• [Assigned task] Please copy out all the data. Every detail stays the same.

• [Stored data entries]
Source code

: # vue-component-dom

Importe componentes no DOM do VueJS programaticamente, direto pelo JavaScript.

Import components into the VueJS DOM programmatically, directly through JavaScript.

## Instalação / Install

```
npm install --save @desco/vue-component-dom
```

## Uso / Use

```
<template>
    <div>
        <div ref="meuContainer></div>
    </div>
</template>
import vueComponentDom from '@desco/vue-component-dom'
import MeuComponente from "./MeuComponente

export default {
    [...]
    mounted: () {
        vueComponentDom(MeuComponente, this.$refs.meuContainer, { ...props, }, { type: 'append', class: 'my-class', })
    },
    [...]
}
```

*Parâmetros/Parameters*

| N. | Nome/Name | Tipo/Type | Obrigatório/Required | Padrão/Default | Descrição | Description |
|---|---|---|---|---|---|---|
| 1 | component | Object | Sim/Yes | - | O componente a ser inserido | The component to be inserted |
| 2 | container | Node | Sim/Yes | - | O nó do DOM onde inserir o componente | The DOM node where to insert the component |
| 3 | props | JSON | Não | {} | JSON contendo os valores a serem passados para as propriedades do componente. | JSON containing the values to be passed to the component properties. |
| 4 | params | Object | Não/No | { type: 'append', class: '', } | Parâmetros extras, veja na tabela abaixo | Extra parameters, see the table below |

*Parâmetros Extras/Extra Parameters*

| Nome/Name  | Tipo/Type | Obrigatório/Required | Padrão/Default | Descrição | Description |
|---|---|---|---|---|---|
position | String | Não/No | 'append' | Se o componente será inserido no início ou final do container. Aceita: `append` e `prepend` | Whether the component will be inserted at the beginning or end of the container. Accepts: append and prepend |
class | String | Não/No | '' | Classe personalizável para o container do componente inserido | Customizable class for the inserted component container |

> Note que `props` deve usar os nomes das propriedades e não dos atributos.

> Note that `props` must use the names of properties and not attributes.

• [Solution to this problem]
Source code

: # vue-component-dom

Importe componentes no DOM do VueJS programaticamente, direto pelo JavaScript.

Import components into the VueJS DOM programmatically, directly through JavaScript.

## Instalação / Install

```
npm install --save @desco/vue-component-dom
```

## Uso / Use

```
<template>
    <div>
        <div ref="meuContainer></div>
    </div>
</template>
import vueComponentDom from '@desco/vue-component-dom'
import MeuComponente from "./MeuComponente

export default {
    [...]
    mounted: () {
        vueComponentDom(MeuComponente, this.$refs.meuContainer, { ...props, }, { type: 'append', class: 'my-class', })
    },
    [...]
}
```

*Parâmetros/Parameters*

| N. | Nome/Name | Tipo/Type | Obrigatório/Required | Padrão/Default | Descrição | Description |
|---|---|---|---|---|---|---|
| 1 | component | Object | Sim/Yes | - | O componente a ser inserido | The component to be inserted |
| 2 | container | Node | Sim/Yes | - | O nó do DOM onde inserir o componente | The DOM node where to insert the component |
| 3 | props | JSON | Não | {} | JSON contendo os valores a serem passados para as propriedades do componente. | JSON containing the values to be passed to the component properties. |
| 4 | params | Object | Não/No | { type: 'append', class: '', } | Parâmetros extras, veja na tabela abaixo | Extra parameters, see the table below |

*Parâmetros Extras/Extra Parameters*

| Nome/Name  | Tipo/Type | Obrigatório/Required | Padrão/Default | Descrição | Description |
|---|---|---|---|---|---|
position | String | Não/No | 'append' | Se o componente será inserido no início ou final do container. Aceita: `append` e `prepend` | Whether the component will be inserted at the beginning or end of the container. Accepts: append and prepend |
class | String | Não/No | '' | Classe personalizável para o container do componente inserido | Customizable class for the inserted component container |

> Note que `props` deve usar os nomes das propriedades e não dos atributos.

> Note that `props` must use the names of properties and not attributes.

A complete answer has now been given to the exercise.